Islands' deal with former Commerce secretary's company violated rules -- IG

Government officials in the Northern Mariana Islands violated ethics rules when they handed an almost $400,000 contract to the former Commerce secretary's new company, according to the Department of Interior's inspector general.

During the two years he was secretary of Commerce, Michael Ada managed the commonwealth's grants and projects under the American Recovery and Reinvestment Act. But last August, he told Gov. Benigno Fitial (R) that he intended to leave government, kick-starting discussions that led to the two developing a private contract for Ada's not-yet-formed company to manage the ARRA projects of the Commonwealth of the Northern Mariana Islands (CNMI).

Five days after Ada resigned as Commerce secretary, the government awarded the contract to his new company, Integrated Professional Services. Ada and his business partner did not obtain a business license until the next day; the day after that, the new company received a $78,418 check.

"Ada used information not generally available to the public for his own economic benefit. Only Fitial and Ada knew of the possibility of privatizing CNMI ARRA management until after they agreed to the framework of the deal," according to the report. "The ARRA management contract was never advertised, and the public did not know of the privatization of ARRA management until after IPS was awarded the contract."

The Interior IG partnered with CNMI's Office of Public Auditor in November to investigate the contract after media reports brought up ethical concerns. Despite the report's findings, the commonwealth's U.S. Attorney's Office has declined prosecution -- a fact that does not sit well with Delegate Gregorio Kilili Camacho Sablan (D).


In a statement, Sablan questioned whether Attorney General Edward Buckingham's part in the contract's approval presented a conflict of interest.

According to the IG report, Buckingham "acknowledged that ethics concerns existed" but felt that the need for a contract outweighed those concerns. Officials were worried that if Ada did not get the contract, they would be unable to timely comply with the ARRA's reporting requirements and would potentially lose some of the more $90 million in Recovery Act funding.

But Sablan said officials' behavior is a setback in the commonwealth's effort "to regain acceptance as part of the American political family."

"This is especially unfortunate at a time when the Commonwealth and its people continue to struggle economically and need the support of the federal government to protect those who are suffering," he said. "How can we expect more help to rebuild, when the generous assistance of the American people that is coming to us through the Recovery Act is siphoned off for the personal gain of a few individuals -- as the Inspector General reports?"
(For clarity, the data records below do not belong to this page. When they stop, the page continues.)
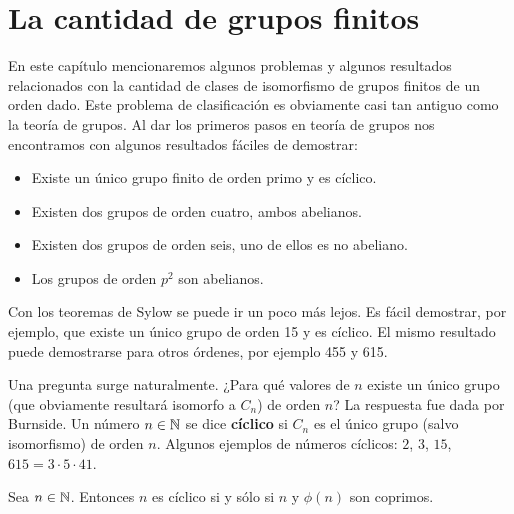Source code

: \chapter{La cantidad de grupos finitos}

En este capítulo mencionaremos algunos problemas y algunos resultados relacionados con la
cantidad de clases de isomorfismo de grupos finitos de un orden dado. 
Este problema de clasificación 
es obviamente casi tan antiguo como la teoría de grupos. Al dar los primeros pasos en teoría de grupos
nos encontramos con algunos resultados fáciles de demostrar:
\begin{itemize}
    \item Existe un único grupo finito de orden primo y es cíclico. 
    \item Existen dos grupos de orden cuatro, ambos abelianos. 
    \item Existen dos grupos de orden seis, uno de ellos es no abeliano. 
    \item Los grupos de orden $p^2$ son abelianos. 
\end{itemize}

Con los teoremas de Sylow se puede ir un poco más lejos. Es fácil demostrar, por ejemplo,
que existe un único grupo de orden 15 y es cíclico. El mismo resultado puede
demostrarse para otros órdenes, por ejemplo 455 y 615. 

Una pregunta surge naturalmente. ¿Para qué valores de $n$ 
existe un único grupo (que obviamente resultará isomorfo a $C_n$) de orden $n$? 
La respuesta fue dada por Burnside. Un número $n\in\mathbb{N}$ 
se dice \textbf{cíclico} si $C_n$ es el único grupo (salvo isomorfismo) de
orden $n$. Algunos ejemplos de números cíclicos: $2$, $3$, $15$,
$615=3\cdot 5\cdot 41$. 

\begin{theorem}[Burnside]
	Sea $n\in\mathbb{N}$. Entonces $n$ es cíclico si y sólo si 
	$n$ y $\phi(n)$ son coprimos.
\end{theorem}

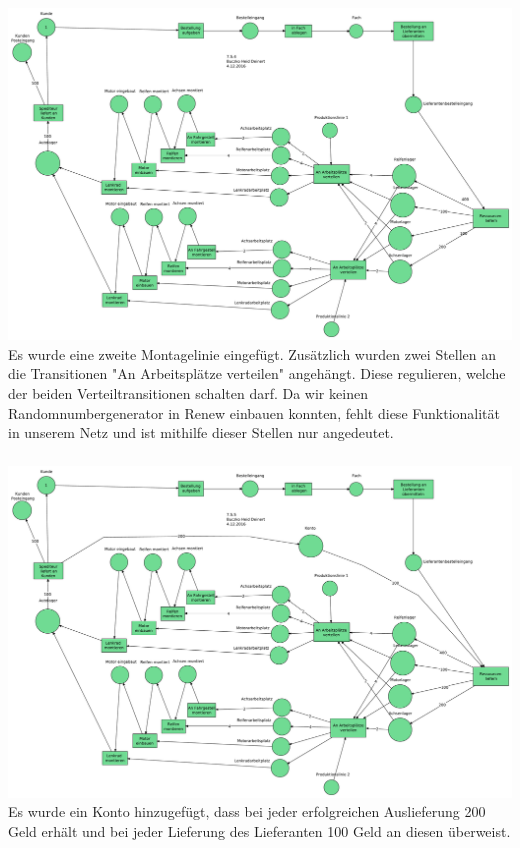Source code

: \documentclass[a4paper,12pt]{scrartcl}
\begin{document}
\subsubsection{}
\includegraphics[scale=0.3]{G-6-A-07-Netz5-Buczko_Heid_Deinert.pdf}\\
Es wurde eine zweite Montagelinie eingefügt. Zusätzlich wurden zwei Stellen an die Transitionen "An Arbeitsplätze verteilen" angehängt. Diese 
regulieren, welche der beiden Verteiltransitionen schalten darf.
Da wir keinen Randomnumbergenerator in Renew einbauen konnten, 
fehlt diese Funktionalität in unserem Netz und ist mithilfe dieser Stellen nur angedeutet.

\subsubsection{}
\includegraphics[scale=0.3]{G-6-A-07-Netz6-Buczko_Heid_Deinert.pdf}\\
Es wurde ein Konto hinzugefügt, dass bei jeder erfolgreichen Auslieferung 200 Geld erhält und bei jeder Lieferung des Lieferanten 100 Geld an diesen überweist.
\end{document}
This is not the first time Fitial's name has come up in an ethics case. He was an ally of disgraced lobbyist Jack Abramoff, pushing for years to extend Abramoff's contract to represent the commonwealth. In his lobbying efforts, Abramoff fought congressional efforts to reform the islands' labor laws.

According to the recent IG report, Fitial admitted to developing the IRS contract while Ada was in office. He also provided justifications for making it sole source, writing in an Oct. 6, 2010, memo to the director of procurement and supply that Ada "has extensive historical and current knowledge, as well as nonpublic information of all ARRA funds."

Fitial and other officials potentially violated multiple ethics rules with the contract, according to IG investigators. Ada's participation in drawing up the contract -- and the fact that it was awarded to his company five days after his resignation -- violated the one-year cooling-off period for government officials. Ada also violated rules that prohibit the use of a public position to obtain private benefit, negotiate for personal financial gain or use public office resources for seeking contracts, among others.

At publication time, the CNMI government offices were closed and unavailable for comment.